Leo Tolstoy
Circle of Reading
Translated by Dmitry Fadeyev

April 18

It is not the quantity of knowledge that is important, but its quality. It is possible to know a great deal without knowing what is most necessary.

1

It is not shameful or harmful to not know something. No one can know everything. But it is shameful and harmful to pretend that you know that which you do not.

2

People cannot know and understand everything that happens in the world, which is why they reason falsely about many things. Human ignorance comes in two forms: one type of ignorance is pure, natural ignorance, in which people are born; the other ignorance is an ignorance of the truly wise, so to speak. After a person studies all the sciences and learns everything that people knew and know, he will see that all this knowledge combined is so paltry that there is no way to use it to gain a real understanding of God’s world, and he will become convinced that, in essence, learned people know just as little as those who are simple and uneducated.
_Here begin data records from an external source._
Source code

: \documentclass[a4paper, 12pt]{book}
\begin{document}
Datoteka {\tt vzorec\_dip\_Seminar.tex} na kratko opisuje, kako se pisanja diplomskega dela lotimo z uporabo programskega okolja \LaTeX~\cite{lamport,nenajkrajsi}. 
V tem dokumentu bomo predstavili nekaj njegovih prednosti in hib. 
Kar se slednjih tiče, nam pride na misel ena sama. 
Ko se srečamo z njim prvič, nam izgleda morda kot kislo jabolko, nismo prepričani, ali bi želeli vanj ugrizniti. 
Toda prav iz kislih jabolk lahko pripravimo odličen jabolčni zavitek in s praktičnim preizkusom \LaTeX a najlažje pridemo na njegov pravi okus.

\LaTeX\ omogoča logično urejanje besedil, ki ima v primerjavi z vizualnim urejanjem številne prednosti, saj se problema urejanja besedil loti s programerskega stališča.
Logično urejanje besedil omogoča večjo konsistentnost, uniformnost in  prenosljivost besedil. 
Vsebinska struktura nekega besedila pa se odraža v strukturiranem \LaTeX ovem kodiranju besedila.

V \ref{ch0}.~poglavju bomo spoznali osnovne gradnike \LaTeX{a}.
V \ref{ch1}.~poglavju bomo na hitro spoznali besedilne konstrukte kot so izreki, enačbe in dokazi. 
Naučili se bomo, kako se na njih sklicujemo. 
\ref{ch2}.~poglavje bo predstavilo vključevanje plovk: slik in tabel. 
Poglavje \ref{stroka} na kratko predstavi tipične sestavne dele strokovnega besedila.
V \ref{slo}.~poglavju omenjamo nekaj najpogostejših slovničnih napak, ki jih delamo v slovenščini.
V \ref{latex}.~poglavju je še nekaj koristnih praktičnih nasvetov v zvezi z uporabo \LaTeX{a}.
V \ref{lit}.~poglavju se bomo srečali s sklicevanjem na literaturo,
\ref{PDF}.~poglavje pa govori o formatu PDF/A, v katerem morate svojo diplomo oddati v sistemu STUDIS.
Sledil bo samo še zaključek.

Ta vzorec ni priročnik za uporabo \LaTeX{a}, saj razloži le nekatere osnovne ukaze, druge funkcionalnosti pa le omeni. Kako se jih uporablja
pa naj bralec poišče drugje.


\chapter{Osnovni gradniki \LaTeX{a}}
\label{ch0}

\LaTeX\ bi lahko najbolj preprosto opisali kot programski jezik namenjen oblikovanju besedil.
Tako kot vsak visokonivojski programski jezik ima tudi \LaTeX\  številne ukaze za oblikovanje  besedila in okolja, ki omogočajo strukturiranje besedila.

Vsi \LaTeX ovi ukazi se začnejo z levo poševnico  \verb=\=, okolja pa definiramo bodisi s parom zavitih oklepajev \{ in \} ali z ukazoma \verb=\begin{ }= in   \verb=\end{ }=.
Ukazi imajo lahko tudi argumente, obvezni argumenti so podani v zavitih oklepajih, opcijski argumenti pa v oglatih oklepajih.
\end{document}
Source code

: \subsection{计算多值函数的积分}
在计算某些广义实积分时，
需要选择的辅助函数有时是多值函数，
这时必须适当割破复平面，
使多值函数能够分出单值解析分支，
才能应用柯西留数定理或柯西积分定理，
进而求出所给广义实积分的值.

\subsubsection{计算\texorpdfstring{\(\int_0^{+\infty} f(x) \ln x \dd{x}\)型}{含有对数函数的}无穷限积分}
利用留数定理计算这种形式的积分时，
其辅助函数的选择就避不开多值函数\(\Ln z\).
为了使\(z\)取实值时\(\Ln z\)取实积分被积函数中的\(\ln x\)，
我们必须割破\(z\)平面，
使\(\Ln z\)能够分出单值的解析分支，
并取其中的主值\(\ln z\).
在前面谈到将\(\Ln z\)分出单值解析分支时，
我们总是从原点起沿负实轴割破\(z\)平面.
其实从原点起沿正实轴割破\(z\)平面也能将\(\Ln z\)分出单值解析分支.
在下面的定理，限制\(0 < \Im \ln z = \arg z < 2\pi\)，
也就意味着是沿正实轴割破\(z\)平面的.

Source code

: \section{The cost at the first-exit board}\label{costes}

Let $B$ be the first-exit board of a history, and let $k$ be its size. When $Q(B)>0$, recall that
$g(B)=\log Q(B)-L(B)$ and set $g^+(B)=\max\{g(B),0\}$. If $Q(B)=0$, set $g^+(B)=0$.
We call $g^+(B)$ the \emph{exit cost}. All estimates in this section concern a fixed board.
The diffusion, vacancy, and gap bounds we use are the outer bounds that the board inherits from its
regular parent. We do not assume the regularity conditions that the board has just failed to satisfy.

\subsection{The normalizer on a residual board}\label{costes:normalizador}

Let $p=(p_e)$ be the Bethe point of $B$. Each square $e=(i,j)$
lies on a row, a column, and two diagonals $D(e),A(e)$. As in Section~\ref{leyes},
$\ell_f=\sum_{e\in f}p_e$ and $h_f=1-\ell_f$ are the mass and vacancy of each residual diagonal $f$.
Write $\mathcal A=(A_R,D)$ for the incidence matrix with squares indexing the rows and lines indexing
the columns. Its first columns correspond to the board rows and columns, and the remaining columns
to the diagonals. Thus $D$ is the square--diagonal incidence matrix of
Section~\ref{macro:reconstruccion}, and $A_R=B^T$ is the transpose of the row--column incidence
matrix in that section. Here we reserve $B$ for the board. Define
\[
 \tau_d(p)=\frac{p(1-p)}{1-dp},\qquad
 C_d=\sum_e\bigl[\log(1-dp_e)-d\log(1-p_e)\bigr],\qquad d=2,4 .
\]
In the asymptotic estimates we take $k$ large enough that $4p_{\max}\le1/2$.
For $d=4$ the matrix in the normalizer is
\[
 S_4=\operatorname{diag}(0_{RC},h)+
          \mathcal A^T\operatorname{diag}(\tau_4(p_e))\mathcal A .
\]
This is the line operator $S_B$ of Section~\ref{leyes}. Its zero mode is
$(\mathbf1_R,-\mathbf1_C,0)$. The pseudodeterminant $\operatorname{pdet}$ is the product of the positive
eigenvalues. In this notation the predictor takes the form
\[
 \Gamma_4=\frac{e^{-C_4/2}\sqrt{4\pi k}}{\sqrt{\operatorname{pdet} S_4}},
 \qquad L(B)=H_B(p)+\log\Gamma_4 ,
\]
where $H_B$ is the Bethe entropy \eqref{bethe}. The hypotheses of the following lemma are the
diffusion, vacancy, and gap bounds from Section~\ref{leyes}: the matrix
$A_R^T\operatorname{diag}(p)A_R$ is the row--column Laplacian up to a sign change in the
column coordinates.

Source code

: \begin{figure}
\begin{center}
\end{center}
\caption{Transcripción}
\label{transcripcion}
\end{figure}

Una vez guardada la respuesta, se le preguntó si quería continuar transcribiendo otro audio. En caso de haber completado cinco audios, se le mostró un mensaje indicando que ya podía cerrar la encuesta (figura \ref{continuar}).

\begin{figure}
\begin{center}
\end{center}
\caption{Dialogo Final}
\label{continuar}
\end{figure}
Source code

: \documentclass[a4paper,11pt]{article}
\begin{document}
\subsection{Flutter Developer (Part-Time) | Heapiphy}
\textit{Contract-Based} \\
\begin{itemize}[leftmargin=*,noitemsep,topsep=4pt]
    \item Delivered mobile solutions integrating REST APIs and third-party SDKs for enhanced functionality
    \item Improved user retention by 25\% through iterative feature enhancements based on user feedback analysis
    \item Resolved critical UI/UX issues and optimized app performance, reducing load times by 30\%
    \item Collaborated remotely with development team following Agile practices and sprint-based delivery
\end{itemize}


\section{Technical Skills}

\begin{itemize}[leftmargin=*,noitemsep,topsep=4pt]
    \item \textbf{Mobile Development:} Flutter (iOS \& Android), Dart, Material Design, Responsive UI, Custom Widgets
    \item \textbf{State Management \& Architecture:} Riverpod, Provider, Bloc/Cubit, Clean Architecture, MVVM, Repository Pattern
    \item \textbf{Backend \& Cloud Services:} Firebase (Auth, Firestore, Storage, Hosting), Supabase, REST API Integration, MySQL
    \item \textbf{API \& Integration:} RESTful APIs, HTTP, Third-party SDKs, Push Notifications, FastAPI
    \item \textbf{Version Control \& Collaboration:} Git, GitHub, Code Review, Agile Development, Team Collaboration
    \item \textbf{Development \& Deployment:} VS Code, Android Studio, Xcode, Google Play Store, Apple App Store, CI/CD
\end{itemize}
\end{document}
But there are superficial people who have learned a little of something, who have picked up the tips of various sciences and have grown arrogant. They have departed from natural ignorance but have not yet arrived at the true wisdom of those scholars who have understood the imperfection and insignificance of all human knowledge. These are the people who consider themselves very clever and who are muddying the world. They make self-confident and reckless judgements and, naturally, always make mistakes. They know how to throw dust into people’s eyes, and people often treat them with respect, but the simple people despise them because they see their uselessness, and they, in turn, despise the people, deeming them ignorant.

— Pascal

3

If only one group of people were allowed to produce food and the rest forbidden to do it, or placed in a position which made it impossible to do, then food would not be good. This is what has happened to sciences and arts, which have been monopolized by one caste, the only difference being the fact that while material food cannot deviate too far from nature, spiritual food can deviate considerably.

4

Wisdom is a great and vast subject, it demands all the free time that you can dedicate to it. It does not matter how many questions you manage to solve, you will still have a multitude more waiting to be solved. These questions are so vast and so numerous that they require you to remove from your consciousness everything superfluous in order to give your mind the space to work. Should I waste my life on mere words? And yet it often happens that scientists spend more time contemplating discourses than life. Observe what evil is born of excessive philosophizing and how dangerous it can be for truth.

— Seneca

5

The methodical chatter of the universities is oftentimes only a mutual agreement to avoid solving difficult questions, which is done by giving your words an ambiguous and changeable meaning, because the convenient and for the most part indifferent “I don’t know” is not well received in the academies.

— Kant

6

Truth has to overcome a thousand obstacles to make its way to paper in one piece, and then again from paper to the head. Liars are the weakest enemies of truth. The most dangerous enemies of truth are, firstly, the enthusiastic writer who speaks of all things and considers everything the same way other people do when they had a little bit to drink; secondly, the person who considers himself an expert on human nature, who sees, or wants to see, the reflection of a person’s whole life reflected in his every action; and lastly, the righteous, pious person, who believes everything out of respect, who does not examine anything of what he had learned up to the age of fifteen and who builds the little of what he examines upon an unexamined foundation. It is these people who are the most dangerous enemies of truth.

— Lichtenberg

7

The most ardent defenders of any science, who cannot bear the tiniest sidelong glance upon it, are typically those individuals who have made little progress in it and are secretly conscious of their insufficiency.

— Lichtenberg

8

Culture is a facade which more often than not conceals ignorance rather than enlightenment.

— Lucy Mallory

9

A scholar who produces nothing is like a cloud that does not rain.

— Eastern wisdom

10

The chief fault of bad writers is trying to express their direct thoughts using words that are suitable only for thoughts that have been properly contemplated. If instead they expressed their thoughts using suitable words, they would always contribute something of their own, which would improve the whole and would make them worthy of attention.

— Lichtenberg


The most harmful thing for true knowledge is the use of ambiguous concepts and terms. And that is exactly what those so-called scholars are doing by coming up with unclear, non-existent, imaginary words to describe the things they do not understand.